Nesta fotografia de 2007, três filhos da terra se encontravam como tantas outras vezes: um pandeiro marcado no compasso do coração, uma viola puxando a melodia e um olhar atento, acompanhando cada verso como quem também canta por dentro; ali havia tudo — havia história, havia pertencimento, havia o espírito caiçara vivo.
Onézio (Barroso), Waldemir (Valdereis) e Ariovaldo (Li) não precisavam de muito. Bastava o banco, o sol, a sombra da Petiscaria Castelhanos e a vontade de estar juntos. O samba nascia assim, improvisado, como sempre foi a vida em Castelhanos: simples na forma, profundo na essência.

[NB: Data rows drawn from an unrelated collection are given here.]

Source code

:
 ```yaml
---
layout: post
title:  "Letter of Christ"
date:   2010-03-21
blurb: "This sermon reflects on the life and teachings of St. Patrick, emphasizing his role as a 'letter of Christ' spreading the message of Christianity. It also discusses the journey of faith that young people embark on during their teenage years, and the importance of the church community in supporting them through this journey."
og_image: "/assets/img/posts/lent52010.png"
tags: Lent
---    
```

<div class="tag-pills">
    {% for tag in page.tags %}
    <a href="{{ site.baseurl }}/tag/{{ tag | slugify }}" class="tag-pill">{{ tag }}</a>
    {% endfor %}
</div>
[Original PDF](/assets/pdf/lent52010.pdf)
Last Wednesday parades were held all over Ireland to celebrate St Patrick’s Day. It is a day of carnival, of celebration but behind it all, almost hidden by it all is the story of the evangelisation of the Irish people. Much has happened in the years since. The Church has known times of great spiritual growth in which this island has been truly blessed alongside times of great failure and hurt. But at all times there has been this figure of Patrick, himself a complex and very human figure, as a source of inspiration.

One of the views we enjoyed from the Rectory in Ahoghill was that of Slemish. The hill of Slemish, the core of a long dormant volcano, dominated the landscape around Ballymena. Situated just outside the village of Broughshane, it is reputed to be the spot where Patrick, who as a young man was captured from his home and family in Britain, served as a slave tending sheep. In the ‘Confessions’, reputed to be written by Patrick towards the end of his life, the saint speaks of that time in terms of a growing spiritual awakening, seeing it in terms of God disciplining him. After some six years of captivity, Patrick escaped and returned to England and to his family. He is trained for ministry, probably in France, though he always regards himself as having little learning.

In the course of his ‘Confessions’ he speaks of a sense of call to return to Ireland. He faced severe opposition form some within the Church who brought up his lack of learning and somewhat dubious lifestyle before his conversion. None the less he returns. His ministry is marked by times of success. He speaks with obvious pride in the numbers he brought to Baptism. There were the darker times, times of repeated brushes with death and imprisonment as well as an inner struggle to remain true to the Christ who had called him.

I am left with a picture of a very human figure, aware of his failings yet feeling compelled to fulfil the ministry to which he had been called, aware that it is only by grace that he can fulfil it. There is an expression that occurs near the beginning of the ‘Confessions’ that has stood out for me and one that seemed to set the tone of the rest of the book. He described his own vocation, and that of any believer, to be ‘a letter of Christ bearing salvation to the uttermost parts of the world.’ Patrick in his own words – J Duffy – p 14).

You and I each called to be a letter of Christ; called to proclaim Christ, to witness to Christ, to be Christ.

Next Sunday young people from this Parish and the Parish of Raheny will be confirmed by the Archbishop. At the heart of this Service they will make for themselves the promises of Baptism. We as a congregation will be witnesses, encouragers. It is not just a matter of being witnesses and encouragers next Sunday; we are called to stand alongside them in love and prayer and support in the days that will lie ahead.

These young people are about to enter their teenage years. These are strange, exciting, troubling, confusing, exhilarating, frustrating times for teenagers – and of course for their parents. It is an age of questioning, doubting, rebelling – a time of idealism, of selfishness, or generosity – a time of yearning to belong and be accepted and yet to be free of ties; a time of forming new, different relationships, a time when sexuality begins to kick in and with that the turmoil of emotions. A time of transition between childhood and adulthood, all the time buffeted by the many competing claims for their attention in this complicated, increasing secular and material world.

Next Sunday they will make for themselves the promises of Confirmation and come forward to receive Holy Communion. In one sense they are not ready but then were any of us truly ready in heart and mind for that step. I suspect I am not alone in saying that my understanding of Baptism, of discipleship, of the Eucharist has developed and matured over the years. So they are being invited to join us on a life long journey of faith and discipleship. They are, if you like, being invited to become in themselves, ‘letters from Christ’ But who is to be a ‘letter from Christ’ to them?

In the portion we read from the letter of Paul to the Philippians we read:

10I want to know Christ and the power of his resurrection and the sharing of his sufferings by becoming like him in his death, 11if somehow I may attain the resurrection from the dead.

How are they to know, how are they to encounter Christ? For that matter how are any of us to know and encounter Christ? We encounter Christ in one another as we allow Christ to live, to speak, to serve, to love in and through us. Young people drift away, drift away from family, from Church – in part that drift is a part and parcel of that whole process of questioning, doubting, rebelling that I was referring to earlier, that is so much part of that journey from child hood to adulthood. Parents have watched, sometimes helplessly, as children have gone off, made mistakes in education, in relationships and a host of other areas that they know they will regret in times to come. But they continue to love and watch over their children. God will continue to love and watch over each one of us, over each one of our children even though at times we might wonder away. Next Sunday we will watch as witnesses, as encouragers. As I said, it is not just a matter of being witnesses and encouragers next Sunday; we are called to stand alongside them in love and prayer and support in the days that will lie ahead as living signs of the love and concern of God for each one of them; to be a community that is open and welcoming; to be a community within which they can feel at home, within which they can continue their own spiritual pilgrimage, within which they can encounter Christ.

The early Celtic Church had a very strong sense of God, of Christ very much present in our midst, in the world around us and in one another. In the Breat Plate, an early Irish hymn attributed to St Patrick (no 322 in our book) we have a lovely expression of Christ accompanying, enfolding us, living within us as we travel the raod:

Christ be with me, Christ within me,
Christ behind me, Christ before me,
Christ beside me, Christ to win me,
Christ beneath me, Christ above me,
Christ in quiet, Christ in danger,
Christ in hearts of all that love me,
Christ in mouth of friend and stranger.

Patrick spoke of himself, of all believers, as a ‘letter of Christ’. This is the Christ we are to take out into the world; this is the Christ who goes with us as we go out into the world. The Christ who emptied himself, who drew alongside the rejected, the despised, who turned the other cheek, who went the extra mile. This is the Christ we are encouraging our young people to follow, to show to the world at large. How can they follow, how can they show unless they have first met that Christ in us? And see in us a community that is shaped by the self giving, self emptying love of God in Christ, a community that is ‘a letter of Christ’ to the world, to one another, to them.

Hoje, eles já não estão entre nós; mas quem viveu esses momentos sabe — certas presenças não se vão. Ficam no jeito de lembrar, no som que a memória insiste em tocar, na saudade que não pesa, mas embala.
Que essa imagem siga rodando, como um disco antigo, para que nunca se perca o compasso desses encontros. Porque mais do que música, eles deixaram um jeito de viver.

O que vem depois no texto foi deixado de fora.